Decisa ad amalgamare repulsione ed emozione sulla falsariga degli inobliabili cult movie Freaks di Todd Browning e The elephant man di David Lynch, l’ambiziosa regista transalpina Stéphanie Di Giusto, dopo aver diretto l’intenso biopic Io danzerò incentrato sulla pionieristica ballerina moderna Loïe Fuller, cerca di alzare l’asticella con l’evocativo apologo sulla diversità muliebre Rosalie.

Il rinvenimento dell’alterità, intesa come qualcosa che trascende dall’ordinario, collima nel film in questione con la mostruosità. Oggetto di derisione o di ribrezzo da parte sia dell’alta società sia del popolino a corto di empatia. Ragione d’immane sconforto per la donna, Rosalie per l’appunto, affetta da irsutismo.

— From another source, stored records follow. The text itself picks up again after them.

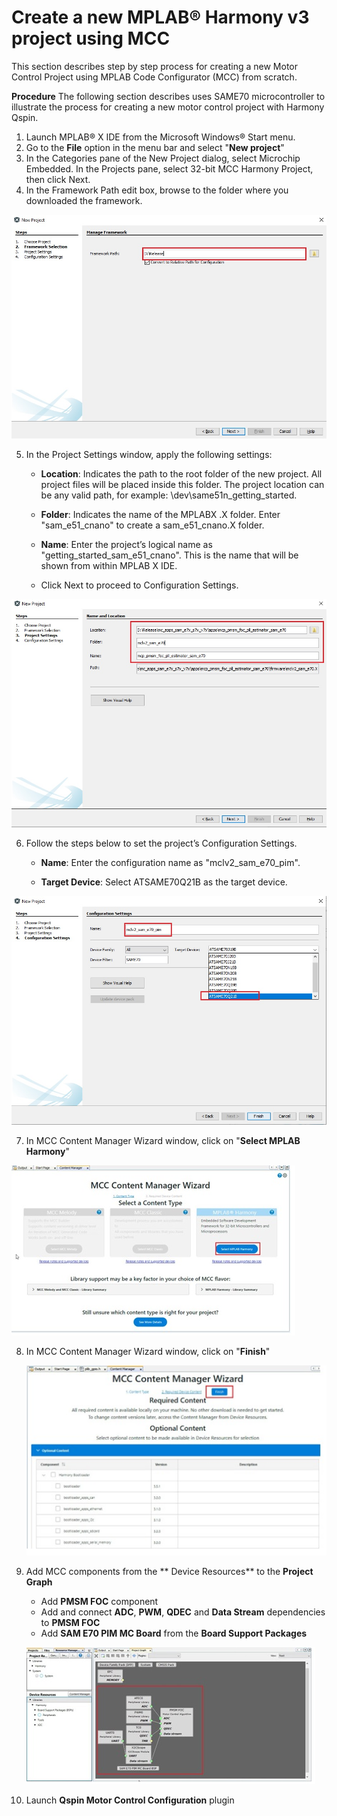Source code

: # Create a new MPLAB® Harmony v3 project using MCC

This section describes step by step process for creating a new Motor Control Project using MPLAB Code Configurator (MCC) from scratch. 

**Procedure**
The following section describes uses SAME70 microcontroller to illustrate the process for creating a new motor control project with Harmony Qspin.

1. Launch MPLAB® X IDE from the Microsoft Windows® Start menu. 
2. Go to the **File** option in the menu bar and select "**New project**"
3. In the Categories pane of the New Project dialog, select Microchip Embedded. In the Projects pane, select 32-bit MCC Harmony Project, then click Next.
4. In the Framework Path edit box, browse to the folder where you downloaded the framework. 

![create_project_setup_03](GUID-12177122-AC39-4D95-B076-0EDA72F4ABCC-low.jpg)

5. In the Project Settings window, apply the following settings:
    - **Location**: Indicates the path to the root folder of the new project. All project files will be placed inside this folder. The project location can be any valid path, for example: <Folder of your choice>\dev\same51n_getting_started.
    - **Folder**: Indicates the name of the MPLABX .X folder. Enter "sam_e51_cnano" to create a sam_e51_cnano.X folder.

    - **Name**: Enter the project’s logical name as "getting_started_sam_e51_cnano". This is the name that will be shown from within MPLAB X IDE.

    - Click Next to proceed to Configuration Settings.

![create_project_setup_04](GUID-BFDE8E5B-FD99-499C-B52F-F46C2FAA2530-low.jpg)

6. Follow the steps below to set the project’s Configuration Settings.

    - **Name**: Enter the configuration name as "mclv2_sam_e70_pim".

    - **Target Device**: Select ATSAME70Q21B as the target device.
	
![create_project_setup_05](GUID-CCE5F0F7-C06B-408E-8092-19E3633066D2-low.jpg)

7. In MCC Content Manager Wizard window, click on "**Select MPLAB Harmony**"

![create_project_setup_06](GUID-01D51C18-A32C-43C6-A8A3-31D1CE62B30A-low.jpg)

8. In MCC Content Manager Wizard window, click on "**Finish**"

	![create_project_setup_07](GUID-A3EA4115-E9D1-400C-BE2F-6273B1BD4646-low.jpg)

9. Add MCC components from the ** Device Resources** to the **Project Graph**
    - Add **PMSM FOC** component
    - Add and connect **ADC**, **PWM**, **QDEC** and **Data Stream** dependencies to **PMSM FOC**
    - Add **SAM E70 PIM MC Board** from the **Board Support Packages**

	![create_project_setup_08](GUID-F4C0485F-93C0-4EF9-A692-4FE35A675DCD-low.jpg)
	
10. Launch **Qspin Motor Control Configuration** plugin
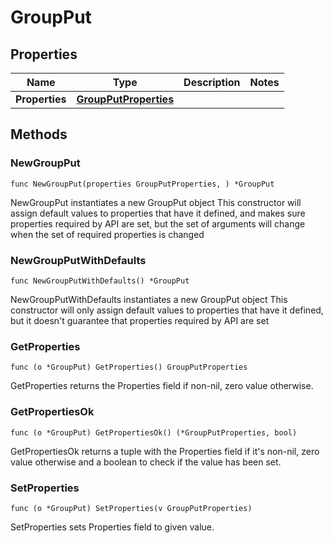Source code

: # GroupPut

## Properties

|Name | Type | Description | Notes|
|------------ | ------------- | ------------- | -------------|
|**Properties** | [**GroupPutProperties**](GroupPutProperties.md) |  | |

## Methods

### NewGroupPut

`func NewGroupPut(properties GroupPutProperties, ) *GroupPut`

NewGroupPut instantiates a new GroupPut object
This constructor will assign default values to properties that have it defined,
and makes sure properties required by API are set, but the set of arguments
will change when the set of required properties is changed

### NewGroupPutWithDefaults

`func NewGroupPutWithDefaults() *GroupPut`

NewGroupPutWithDefaults instantiates a new GroupPut object
This constructor will only assign default values to properties that have it defined,
but it doesn't guarantee that properties required by API are set

### GetProperties

`func (o *GroupPut) GetProperties() GroupPutProperties`

GetProperties returns the Properties field if non-nil, zero value otherwise.

### GetPropertiesOk

`func (o *GroupPut) GetPropertiesOk() (*GroupPutProperties, bool)`

GetPropertiesOk returns a tuple with the Properties field if it's non-nil, zero value otherwise
and a boolean to check if the value has been set.

### SetProperties

`func (o *GroupPut) SetProperties(v GroupPutProperties)`

SetProperties sets Properties field to given value.




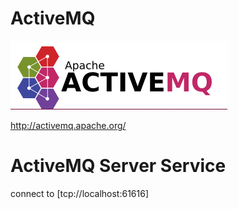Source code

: # ActiveMQ
![Apache ActiveMQ](https://github.com/BMQ-Solutions/activemq/raw/master/logo.png)

http://activemq.apache.org/

# ActiveMQ Server Service

connect to [tcp://localhost:61616]
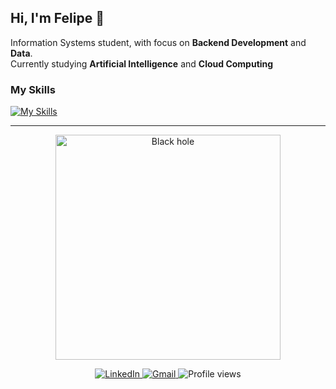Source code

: ## Hi, I'm Felipe 👋

Information Systems student, with focus on **Backend Development** and **Data**.  
Currently studying **Artificial Intelligence** and **Cloud Computing**

### My Skills
[![My Skills](https://skillicons.dev/icons?i=java,spring,angular,py,django,dart,flutter,firebase,azure,aws,gcp,docker,kubernetes,postgres,git,figma,postman,linux,bash,react,mongodb,androidstudio&theme=dark&perline=7)](https://skillicons.dev)

---

<p align="center">
  <img src="https://images.steamusercontent.com/ugc/84842226192835063/A6B11B6646FB32244C25BD25801DA48E933DE4EE/?imw=500&imh=500&ima=fit&impolicy=Letterbox&imcolor=%23000000&letterbox=false" 
       alt="Black hole" width="360">
</p>
<p>
  
<p align="center">
  <a href="https://www.linkedin.com/in/felipepzelent/">
    <img src="https://img.shields.io/badge/LinkedIn-Profile-blue" alt="LinkedIn">
  </a>
  <a href="mailto:felipe.pzelent@gmail.com">
    <img src="https://img.shields.io/badge/Email-Contact-red" alt="Gmail">
  </a>
  <img src="https://komarev.com/ghpvc/?username=FelipeZelent&label=Profile%20views&color=0e75b6&style=flat" alt="Profile views"/>
</p>




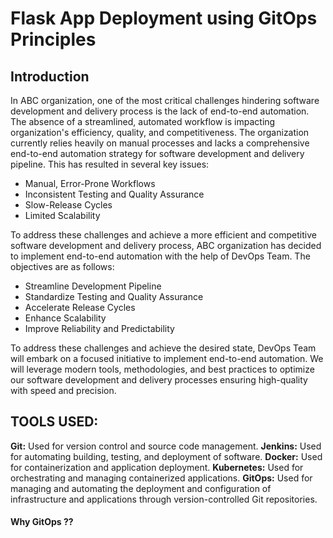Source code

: # Flask App Deployment using GitOps Principles

## Introduction
In ABC organization, one of the most critical challenges hindering software development and delivery process is the lack of end-to-end automation. The absence of a streamlined, automated workflow is impacting organization's efficiency, quality, and competitiveness. The organization currently relies heavily on manual processes and lacks a comprehensive end-to-end automation strategy for software development and delivery pipeline. This has resulted in several key issues:
- Manual, Error-Prone Workflows
- Inconsistent Testing and Quality Assurance
- Slow-Release Cycles
- Limited Scalability

To address these challenges and achieve a more efficient and competitive software development and delivery process, ABC organization has decided to implement end-to-end automation with the help of DevOps Team. The objectives are as follows:
- Streamline Development Pipeline
- Standardize Testing and Quality Assurance
- Accelerate Release Cycles
- Enhance Scalability
- Improve Reliability and Predictability

To address these challenges and achieve the desired state, DevOps Team will embark on a focused initiative to implement end-to-end automation. We will leverage modern tools, methodologies, and best practices to optimize our software development and delivery processes ensuring high-quality with speed and precision.

## TOOLS USED:
**Git:**           Used for version control and source code management.
**Jenkins:**       Used for automating building, testing, and deployment of software.
**Docker:**        Used for containerization and application deployment.
**Kubernetes:**    Used for orchestrating and managing containerized applications.
**GitOps:**        Used for managing and automating the deployment and configuration of infrastructure and applications through version-controlled Git repositories.


#### Why GitOps ??







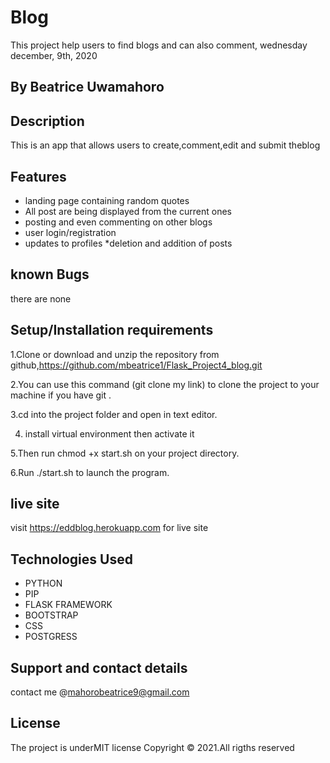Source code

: # Blog

This project help users to find blogs and can also comment, wednesday december, 9th, 2020

## By Beatrice Uwamahoro

## Description

This is an app that allows users to create,comment,edit and submit theblog

## Features
- landing page containing random quotes
- All post are being displayed from the current ones
- posting and even commenting on other blogs
- user login/registration
- updates to profiles *deletion and addition of posts

## known Bugs

there are none

## Setup/Installation requirements

1.Clone or download and unzip the repository from github,https://github.com/mbeatrice1/Flask_Project4_blog.git

2.You can use this command (git clone my link) to clone the project to your machine if you have git .

3.cd into the project folder and open in text editor. 

4. install virtual environment then activate it

5.Then run chmod +x start.sh on your project directory.

6.Run ./start.sh to launch the program.

## live site

visit https://eddblog.herokuapp.com for live site


## Technologies Used

- PYTHON
- PIP
- FLASK FRAMEWORK
- BOOTSTRAP
- CSS
- POSTGRESS

## Support and contact details

contact me @mahorobeatrice9@gmail.com

## License

The project is underMIT license Copyright © 2021.All rigths reserved
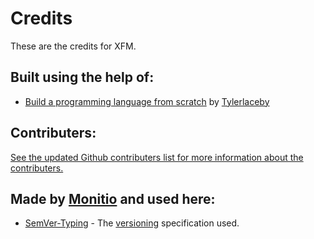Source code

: # Credits
These are the credits for XFM.

## Built using the help of:
- [Build a programming language from scratch](https://www.youtube.com/watch?v=8VB5TY1sIRo&list=PL_2VhOvlMk4UHGqYCLWc6GO8FaPl8fQTh) by [Tylerlaceby](https://github.com/tlaceby)

## Contributers:
[See the updated Github contributers list for more information about the contributers.](https://github.com/monitio/XFM/graphs/contributors)

## Made by [Monitio](https://github.com/monitio) and used here:
- [SemVer-Typing](https://github.com/monitio/SemVer-Typing) - The [versioning](./VERSIONING.md) specification used.
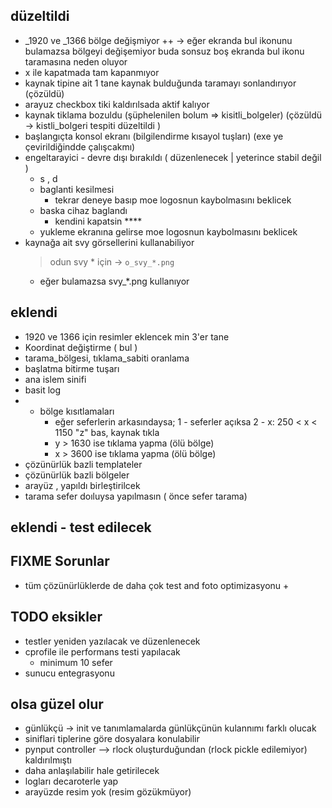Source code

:## düzeltildi

- _1920 ve _1366 bölge değişmiyor ++
    -> eğer ekranda bul ikonunu bulamazsa bölgeyi değişemiyor
        buda sonsuz boş ekranda bul ikonu taramasına neden oluyor
- x ile kapatmada tam kapanmıyor
- kaynak tipine ait 1 tane kaynak bulduğunda taramayı sonlandırıyor (çözüldü)
- arayuz checkbox tiki kaldırılsada aktif kalıyor
- kaynak tiklama bozuldu (şüphelenilen bolum => kisitli_bolgeler) (çözüldü -> kistli_bolgeri tespiti düzeltildi )
- başlangıçta konsol ekranı (bilgilendirme kısayol tuşları) (exe ye çevirildiğindde çalışcakmı)
- engeltarayici - devre dışı bırakıldı ( düzenlenecek | yeterince stabil değil )
    - s , d
    - baglanti kesilmesi
        - tekrar deneye basıp moe logosnun kaybolmasını beklicek
    - baska cihaz baglandı
        - kendini kapatsin ****
    - yukleme ekranına gelirse moe logosnun kaybolmasını beklicek
- kaynağa ait svy görsellerini kullanabiliyor
    > odun svy * için -> `o_svy_*.png`
    - eğer bulamazsa svy_*.png kullanıyor
## eklendi

- 1920 ve 1366 için resimler eklencek min 3'er tane
- Koordinat değiştirme ( bul )
- tarama_bölgesi, tıklama_sabiti oranlama
- başlatma bitirme tuşarı
- ana islem sinifi
- basit log
- - bölge kısıtlamaları
    - eğer seferlerin arkasındaysa;
        1 - seferler açıksa
        2 - x: 250 < x < 1150
            "z" bas, kaynak tıkla
    - y > 1630 ise tıklama yapma (ölü bölge)
    - x > 3600 ise tıklama yapma (ölü bölge)
- çözünürlük bazli templateler
- çözünürlük bazli bölgeler
- arayüz , yapıldı birleştirilcek
- tarama sefer doıluysa yapılmasın ( önce sefer tarama)


## eklendi - test edilecek


## FIXME Sorunlar

- tüm çözünürlüklerde de daha çok test and foto optimizasyonu +


## TODO eksikler

- testler yeniden yazılacak ve düzenlenecek
- cprofile ile performans testi yapılacak 
    + minimum 10 sefer
- sunucu entegrasyonu

## olsa güzel olur

- günlükçü ->  init ve tanımlamalarda günlükçünün kulannımı farklı olucak
- siniflari tiplerine göre dosyalara konulabilir
- pynput controller --> rlock oluşturduğundan (rlock pickle edilemiyor) kaldırılmıştı
- daha anlaşılabilir hale getirilecek
- logları decaroterle yap
- arayüzde resim yok (resim gözükmüyor)
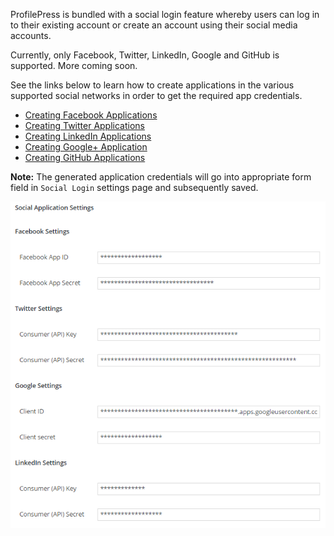 ProfilePress is bundled with a social login feature whereby users can log in to their existing account or create an account using their social media accounts.  


Currently, only Facebook, Twitter, LinkedIn, Google and GitHub is supported. More coming soon.


See the links below to learn how to create applications in the various supported social networks in order to get the required app credentials.

* [Creating Facebook Applications](facebook.md)
* [Creating Twitter Applications](twitter.md)
* [Creating LinkedIn Applications](linkedin.md)
* [Creating Google+ Application](google.md)
* [Creating GitHub Applications](github.md)


**Note:** The generated application credentials will go into appropriate form field in `Social Login` settings page and subsequently saved.


![ProfilePress social login settings page](img/social-app-credentials.png)
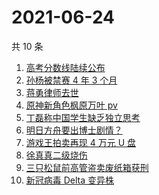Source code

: # 2021-06-24

共 10 条

<!-- BEGIN -->
<!-- 最后更新时间 Thu Jun 24 2021 02:05:58 GMT+0800 (China Standard Time) -->

1. [高考分数线陆续公布](https://www.zhihu.com/search?q=高考分数线)
2. [孙杨被禁赛 4 年 3 个月](https://www.zhihu.com/search?q=孙杨)
3. [蒋勇律师去世](https://www.zhihu.com/search?q=蒋勇)
4. [原神新角色枫原万叶 pv](https://www.zhihu.com/search?q=原神)
5. [丁磊称中国学生缺乏独立思考](https://www.zhihu.com/search?q=丁磊)
6. [明日方舟要出博士剧情？](https://www.zhihu.com/search?q=明日方舟)
7. [游戏王拍卖再现 4 万元 U 盘](https://www.zhihu.com/search?q=游戏王)
8. [徐真真二级烧伤](https://www.zhihu.com/search?q=徐真真)
9. [三只松鼠前高管盗卖废纸箱获刑](https://www.zhihu.com/search?q=三只松鼠)
10. [新冠病毒 Delta 变异株](https://www.zhihu.com/search?q=新冠病毒)

<!-- END -->
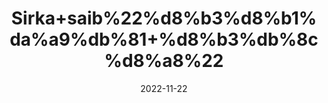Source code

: ---
title: 'Sirka+saib%22%d8%b3%d8%b1%da%a9%db%81+%d8%b3%db%8c%d8%a8%22'
date: '2022-11-22' 
metatag: '' 
inventory: '0' 
draft: false 
# meta description 
shortDescripton: 'For+High+Cholesterol+and+Digestion+System'
description: 'Sirka%22vinegar'
longdescription: ''
tags: ''
brand: ''
subCategory: ''
unit: '240 ml-Pk'
sellCount: '0'
featured: True
# product Price
price: '80.0'
# Product Short Description
shortDescription: 'For+High+Cholesterol+and+Digestion+System'
productID: '9C4DCE63-064E-ED11-996A-005056B3A416'
type: 'products'
category: 'Sirka%22vinegar' 
thumnailproduct: 'https://eraconnect.blob.core.windows.net/product-images/aminsaddiquidawakhana/42e4c79d-b9b2-4daf-9bfa-5605c507097a.webp' 
images:
  - image: 'https://eraconnect.blob.core.windows.net/product-images/aminsaddiquidawakhana/42e4c79d-b9b2-4daf-9bfa-5605c507097a.webp'  
Variants:
---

La crescita dei peli in tutto il corpo, che converte gli ormoni conformi all’ordine naturale delle cose in deleterio didrotestosterone, innesca un rigoroso lavoro di sottrazione. Intento però più ad accentuare l’ordinario stato affettivo d’attesa – per tenere sui carboni ardenti gli spettatori dai gusti semplici ansiosi di scoprire la reazione della piccola comunità francese di tardo Ottocento dinanzi al redivivo coraggio di gettare la maschera dell’immusonita ma coriacea signora barbuta – che ad anteporre la forza significante dei semitoni, apprezzati dalle platee elitarie, agli infecondi soprassalti mélo. L’aria d’epoca, connessa al bisogno di veicolare l’attenzione del pubblico tanto dal palato fine quanto dalla bocca buona attraverso l’uso quasi sistematico del deep focus, tradisce l’inane ricorso alle componenti manieristiche d’ogni prevedibile opera a tesi. Sprovvista dell’effettiva capacità di scrivere con la luce ponendo idealmente l’accento sugli aspetti della trama da chiarire palmo a palmo. Per mezzo in primo luogo del carattere misterioso della poesia. Sostituito dall’infertile compensato del poeticismo. Che, a furia di aggiungere la stucchevole cura dei particolari ai colori soffusi dell’indocile alcova in cui Rosalie confessa il terribile segreto dipanato lungo l’intera epidermide all’inorridito consorte sul lastrico attratto solo dalla sua dote, traligna l’opera a tesi in melensa soap-opera. In tal modo l’inopportuna egemonia dell’enfasi di circostanza sulla dotta antiretorica traligna persino le incisive sequenze a lume di candela, le idee prese in prestito da Stanley Kubrick in Barry Lindon (specie per il ripiego panteistico dei campi lunghi assurti ad antidoti contro i claustrofobici spazi domestici) e certi scorci paesaggistici d’indubbia suggestione nel solco del pleonastico vedutismo connesso all’impasse dei plagi camuffati da omaggi.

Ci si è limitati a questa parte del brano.